Был у меня сегодня Мамин-Сибиряк. Я говорила в первый день приезда, что хотела бы с ним познакомиться, — ему передали, и вот он нанес мне визит — очень понравился, такой симпатичный, простой».
Первый спектакль новая труппа дала 18 октября — была поставлена драма Потемкина «Нищие духом», а через день новая премьера — «Расточитель» Стебницкого. «Екатеринбургская неделя» поместила теплые отзывы о премьерах, в частности, отметив «недурную игру» Абрамовой, что вызвало раздражение актрисы. Впрочем, на газету грех было жаловаться, она щедро отзывалась о всех спектаклях театра, добросовестно и профессионально рассматривая сильные и слабые стороны спектаклей и актерской игры.

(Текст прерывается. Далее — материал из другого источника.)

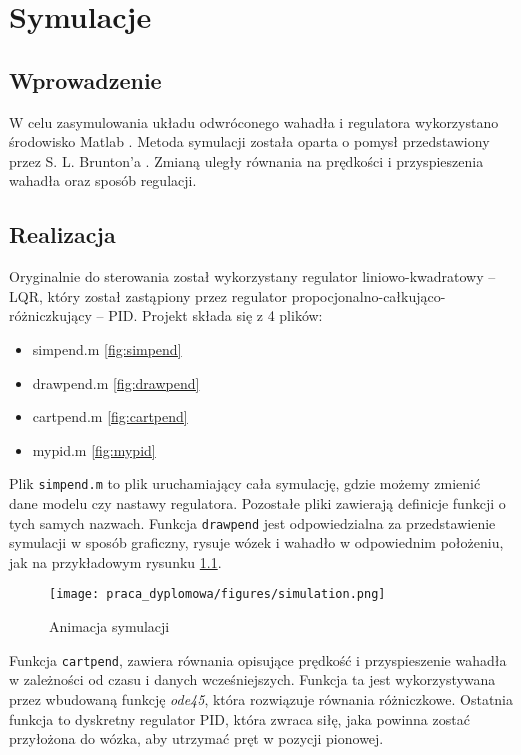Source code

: \chapter{Symulacje}

\section{Wprowadzenie}
W celu zasymulowania układu odwróconego wahadła i regulatora wykorzystano środowisko Matlab \cite{matlab}. Metoda symulacji została oparta o pomysł przedstawiony przez S. L. Brunton'a \cite{Brun17}. Zmianą uległy równania na prędkości i przyspieszenia wahadła oraz sposób regulacji.

\section{Realizacja}
Oryginalnie do sterowania został wykorzystany regulator liniowo-kwadratowy -- LQR, który został  zastąpiony przez regulator propocjonalno-całkująco-różniczkujący -- PID. Projekt składa się z 4 plików:
\begin{itemize}
    \item simpend.m \ref{fig:simpend}
    \item drawpend.m \ref{fig:drawpend}
    \item cartpend.m \ref{fig:cartpend}
    \item mypid.m \ref{fig:mypid}
\end{itemize}
Plik \texttt{simpend.m} to plik uruchamiający cała symulację, gdzie możemy zmienić dane modelu czy nastawy regulatora. Pozostałe pliki zawierają definicje funkcji o tych samych nazwach. Funkcja \texttt{drawpend} jest odpowiedzialna za przedstawienie symulacji w sposób graficzny, rysuje wózek i wahadło w odpowiednim położeniu, jak na przykładowym rysunku \ref{fig:sim}.
\begin{figure}
    \centering
    \texttt{[image: praca\_dyplomowa/figures/simulation.png]}
    \caption{Animacja symulacji}
    \label{fig:sim}
\end{figure}
Funkcja \texttt{cartpend}, zawiera równania opisujące prędkość i przyspieszenie wahadła w zależności od czasu i danych wcześniejszych. Funkcja ta jest wykorzystywana przez wbudowaną funkcję \textit{ode45}, która rozwiązuje równania różniczkowe. Ostatnia funkcja to dyskretny regulator PID, która zwraca siłę, jaka powinna zostać przyłożona do wózka, aby utrzymać pręt w pozycji pionowej. 

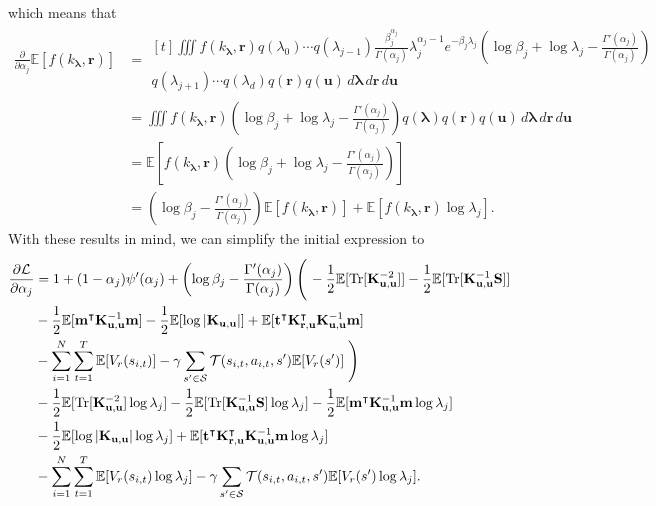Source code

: \documentclass{article}
\theoremstyle{definition}
\DeclareMathOperator{\Tr}{Tr}
\newcommand{\Kuu}{\mathbf{K}_{\mathbf{u},\mathbf{u}}}
\newcommand{\Kru}{\mathbf{K}_{\mathbf{r},\mathbf{u}}}
\newcommand{\da}{\frac{\partial}{\partial\alpha_j}}
\begin{document}
which means that
\[
  \begin{split}
    \da\mathbb{E}[f(k_{\bm\lambda}, \mathbf{r})] &= \!\begin{multlined}[t]
      \iiint f(k_{\bm\lambda}, \mathbf{r}) q(\lambda_0) \cdots q(\lambda_{j-1})
      \frac{\beta_j^{\alpha_j}}{\Gamma(\alpha_j)}\lambda_j^{\alpha_j -
        1}e^{-\beta_j\lambda_j} \left(\log\beta_j + \log\lambda_j -
        \frac{\Gamma'(\alpha_j)}{\Gamma(\alpha_j)} \right) \\
      q(\lambda_{j+1}) \cdots q(\lambda_d)
      q(\mathbf{r})q(\mathbf{u})\,d\bm\lambda\,d\mathbf{r}\,d\mathbf{u}
    \end{multlined} \\
    &= \iiint f(k_{\bm\lambda}, \mathbf{r}) \left(\log\beta_j + \log\lambda_j -
      \frac{\Gamma'(\alpha_j)}{\Gamma(\alpha_j)} \right) q(\bm\lambda)
    q(\mathbf{r})q(\mathbf{u})\,d\bm\lambda\,d\mathbf{r}\,d\mathbf{u} \\
    &= \mathbb{E} \left[ f(k_{\bm\lambda}, \mathbf{r}) \left(\log\beta_j +
        \log\lambda_j - \frac{\Gamma'(\alpha_j)}{\Gamma(\alpha_j)} \right)
    \right] \\
    &= \left( \log\beta_j - \frac{\Gamma'(\alpha_j)}{\Gamma(\alpha_j)}
    \right)\mathbb{E}[f(k_{\bm\lambda}, \mathbf{r})] +
    \mathbb{E}[f(k_{\bm\lambda}, \mathbf{r})\log\lambda_j].
  \end{split}
\]
With these results in mind, we can simplify the initial expression to
\[
  \begin{split}
    \frac{\partial\mathcal{L}}{\partial\alpha_j} &= 1 + (1 -
    \alpha_j)\psi'(\alpha_j) + \left( \log\beta_j -
      \frac{\Gamma'(\alpha_j)}{\Gamma(\alpha_j)} \right)
    \left(\vphantom{\sum_{i=1}^N} \right. - \frac{1}{2}
    \mathbb{E}[\Tr[\Kuu^{-2}]] - \frac{1}{2}\mathbb{E}[\Tr[\Kuu^{-1}\mathbf{S}]]
    \\
    &- \frac{1}{2}\mathbb{E}[\mathbf{m}^\intercal\Kuu^{-1}\mathbf{m}] -
    \frac{1}{2}\mathbb{E}[\log|\Kuu|] +
    \mathbb{E}[\mathbf{t}^\intercal\Kru^\intercal\Kuu^{-1}\mathbf{m}] \\
    &- \sum_{i=1}^N \sum_{t=1}^T \mathbb{E}[V_r(s_{i,t})] - \gamma\sum_{s' \in
      \mathcal{S}} \mathcal{T}(s_{i,t}, a_{i,t}, s')\mathbb{E}[V_r(s')] \left.
      \vphantom{\sum_{i=1}^N} \right) \\
    & - \frac{1}{2}\mathbb{E}[\Tr[\Kuu^{-2}]\log\lambda_j] -
    \frac{1}{2}\mathbb{E}[\Tr[\Kuu^{-1}\mathbf{S}]\log\lambda_j] -
    \frac{1}{2}\mathbb{E}[\mathbf{m}^\intercal\Kuu^{-1}\mathbf{m}\log\lambda_j]
    \\
    &- \frac{1}{2}\mathbb{E}[\log|\Kuu|\log\lambda_j] +
    \mathbb{E}[\mathbf{t}^\intercal\Kru^\intercal\Kuu^{-1}\mathbf{m}\log\lambda_j]
    \\
    &- \sum_{i=1}^N\sum_{t=1}^T\mathbb{E}[V_r(s_{i,t})\log\lambda_j] -
    \gamma\sum_{s' \in \mathcal{S}}\mathcal{T}(s_{i,t}, a_{i,t},
    s')\mathbb{E}[V_r(s')\log\lambda_j].
  \end{split}
\]
\end{document}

«Смело можно сказать, — писала газета, — что г-н Медведев, как говорится, не пощадил ни трудов, ни издержек, пригласивши в Екатеринбург таких артистов, которым смело могут позавидовать сцены других провинциальных театров… Простота, реальность и в высшей степени правдивость игры… произвели отрадное впечатление…»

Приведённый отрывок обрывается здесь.